What I’ve come to realize is, because of its prominence in manufacturing, the infrastructure boom, and the generally low wage level for unskilled labor, the Chinese middle class enjoys an absolute *abundance* of the outward material goods which developed world denizens take for granted. They can afford to buy almost every *thing* that a typical middle-class American family has… phone, car, washing machine and dryer, computers, books, smart TVs… and most of the basic services: restaurants, travel and hotels, professional contractors…
But unless they save to meet the need, they lack steady, consistent access to most of the advanced services which really set apart quality of life in the developed world; medical care, public schooling, professional services. and without those, and with housing being as screwed up a market as it is, they have to spend an immense share of income self-insuring their future medical and retirement needs *and* their children’s place in the middle class."
There's a lot of potential to improve quality of life and even per capita incomes even though growth will slow, if the Party can get behind a program of reducing public sector investments in favor of consumption support and social insurances, in a sense transitioning to investing in the people instead of investing in more stuff.
But the Party equally obviously has no appetite for that, and so we'll continue to see the birthrate drop and places like Baoji or my wife's hometown hollow out, the elderly suffer insufficient care in retirement, kids struggle to access education and economic opportunity, and China's foreign relations with its trade partners be subject to unnecessary friction as it focuses on "competitiveness" instead of "standard of living."
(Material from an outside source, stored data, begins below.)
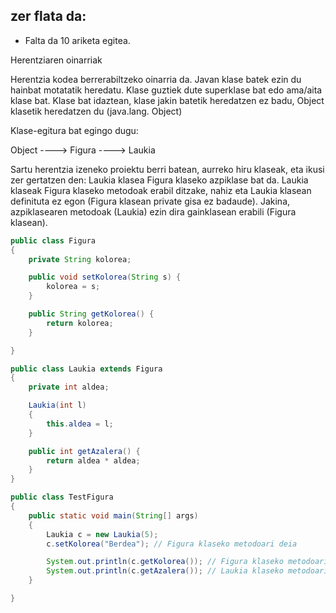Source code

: ## zer flata da:

- Falta da 10 ariketa egitea.

Herentziaren oinarriak

Herentzia kodea berrerabiltzeko oinarria da.
Javan klase batek ezin du hainbat motatatik heredatu.
Klase guztiek dute superklase bat edo ama/aita klase bat.
Klase bat idaztean, klase jakin batetik heredatzen ez badu, Object klasetik heredatzen du (java.lang. Object)

Klase-egitura bat egingo dugu:

Object ----> Figura ----> Laukia

Sartu herentzia izeneko proiektu berri batean, aurreko hiru klaseak, eta ikusi zer gertatzen den: Laukia klasea Figura klaseko azpiklase bat da. Laukia klaseak Figura klaseko metodoak erabil ditzake, nahiz eta Laukia klasean definituta ez egon (Figura klasean private gisa ez badaude). Jakina, azpiklasearen metodoak (Laukia) ezin dira gainklasean erabili (Figura klasean).

```java
public class Figura
{
	private String kolorea;

	public void setKolorea(String s) {
		kolorea = s;
	}

	public String getKolorea() {
		return kolorea;
	}

}

public class Laukia extends Figura
{
	private int aldea;

	Laukia(int l)
	{
		this.aldea = l;
	}

	public int getAzalera() {
		return aldea * aldea;
	}
}

public class TestFigura
{
	public static void main(String[] args)
	{
		Laukia c = new Laukia(5);
		c.setKolorea("Berdea"); // Figura klaseko metodoari deia

		System.out.println(c.getKolorea()); // Figura klaseko metodoari deia
		System.out.println(c.getAzalera()); // Laukia klaseko metodoari deia
	}

}
```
An excellent sketch of the view from a small, isolated town. Good on-the-scene reporting
I liked this quote:
"Only occasionally does censorship mean fierce resistance and rapid erasure; most of the time it just gets quieter. People don’t talk when there’s nothing to talk about."
Sounds just a place that is similar to many American midwest cities.
This is super well written
One of China’s poorer provinces??
This is super well written
Better to discuss positive developments of China instead venturing to the darkside. We all need positive energy during this time of tribulation.
Yes, concur with Art, sounds a lot like here in the USA.
With China's challenging demographics and the birth rate shrinking, cities like Baoji will become oases of potential talent that will be necessary for China's continuing development. The regional inequalities reported here continue to put countryside kids at a disadvantage but demographics and the necessary mindset changes to deal with global roasting make this neglect a luxury no nation can afford.